Date: Mon, 8 Jul 1996 20:56:28 -0400
From: Beverly Flanigan FLANIGAN[AT SYMBOL GOES HERE]OUVAXA.CATS.OHIOU.EDU
Subject: Melungeons
The only recent article on Melungeons that I'm aware of is one by Glenn
Gilbert, published a few years ago in a collection of conference
papers--NWAVE? ADS? I don't have my copy handy; perhaps Glenn is on
line and can give us the citation. In that article, Glenn refers to
the tri-racial community in Maryland as "Wesorts," one of a number of
labels given to mixed White-Indian-Negro families in the eastern U.S.

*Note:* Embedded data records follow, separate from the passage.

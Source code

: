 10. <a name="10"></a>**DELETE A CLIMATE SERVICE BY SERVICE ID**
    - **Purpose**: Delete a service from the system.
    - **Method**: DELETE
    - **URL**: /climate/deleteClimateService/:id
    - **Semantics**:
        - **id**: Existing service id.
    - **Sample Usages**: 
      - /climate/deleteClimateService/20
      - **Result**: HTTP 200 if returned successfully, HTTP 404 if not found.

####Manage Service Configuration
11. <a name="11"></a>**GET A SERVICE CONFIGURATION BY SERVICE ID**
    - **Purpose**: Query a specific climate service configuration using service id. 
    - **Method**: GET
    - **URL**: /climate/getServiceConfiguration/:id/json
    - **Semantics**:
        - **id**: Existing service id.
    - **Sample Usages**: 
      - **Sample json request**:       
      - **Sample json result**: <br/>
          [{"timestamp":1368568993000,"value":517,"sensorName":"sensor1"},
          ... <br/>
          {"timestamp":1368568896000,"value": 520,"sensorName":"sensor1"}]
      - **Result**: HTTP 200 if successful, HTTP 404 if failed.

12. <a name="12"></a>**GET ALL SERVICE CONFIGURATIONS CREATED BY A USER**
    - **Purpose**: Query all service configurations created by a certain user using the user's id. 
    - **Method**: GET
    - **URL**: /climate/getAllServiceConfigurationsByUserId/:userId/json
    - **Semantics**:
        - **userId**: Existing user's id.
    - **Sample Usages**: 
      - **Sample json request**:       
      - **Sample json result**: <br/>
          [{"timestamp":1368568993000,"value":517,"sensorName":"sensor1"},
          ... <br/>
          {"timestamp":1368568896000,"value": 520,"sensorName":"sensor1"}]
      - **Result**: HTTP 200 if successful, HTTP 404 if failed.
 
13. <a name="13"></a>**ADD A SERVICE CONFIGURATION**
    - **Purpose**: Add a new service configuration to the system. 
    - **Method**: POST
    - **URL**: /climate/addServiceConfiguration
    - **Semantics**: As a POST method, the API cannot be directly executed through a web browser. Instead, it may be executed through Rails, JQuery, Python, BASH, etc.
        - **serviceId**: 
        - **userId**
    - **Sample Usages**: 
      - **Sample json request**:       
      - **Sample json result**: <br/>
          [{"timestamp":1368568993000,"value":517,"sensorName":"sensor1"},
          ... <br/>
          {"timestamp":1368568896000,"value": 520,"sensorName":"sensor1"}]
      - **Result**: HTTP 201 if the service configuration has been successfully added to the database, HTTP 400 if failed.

over the past 200 years or more: "WINs" is one such term, Melungeons,
Guineas, Brass Ankles, Croatans, Moors, Red Bones, and Carmel
[Caramel?] Indians are a few others. The mix of history and legend is
long and complex, with early publications dating back at least to the
1920s. More recent studies were done by Brewton Berry in the '50s and
'60s; see _Almost White_ (NY: Macmillan, 1963). An M.A. thesis was
done in 1952, on "The Guineas of West Virginia," by John Burnell at
Ohio State. Athens County and surrounding southern Ohio counties have
a large population of descendants of the early "WINs" (about 2000,
according to the last census counting such distinctions), but the old
family names are found east to Maryland and the Carolinas and west at
least as far as southern Indiana and Illinois. (Are Walt Wolfram's
informants on Okracoke Island part of this same community of families?)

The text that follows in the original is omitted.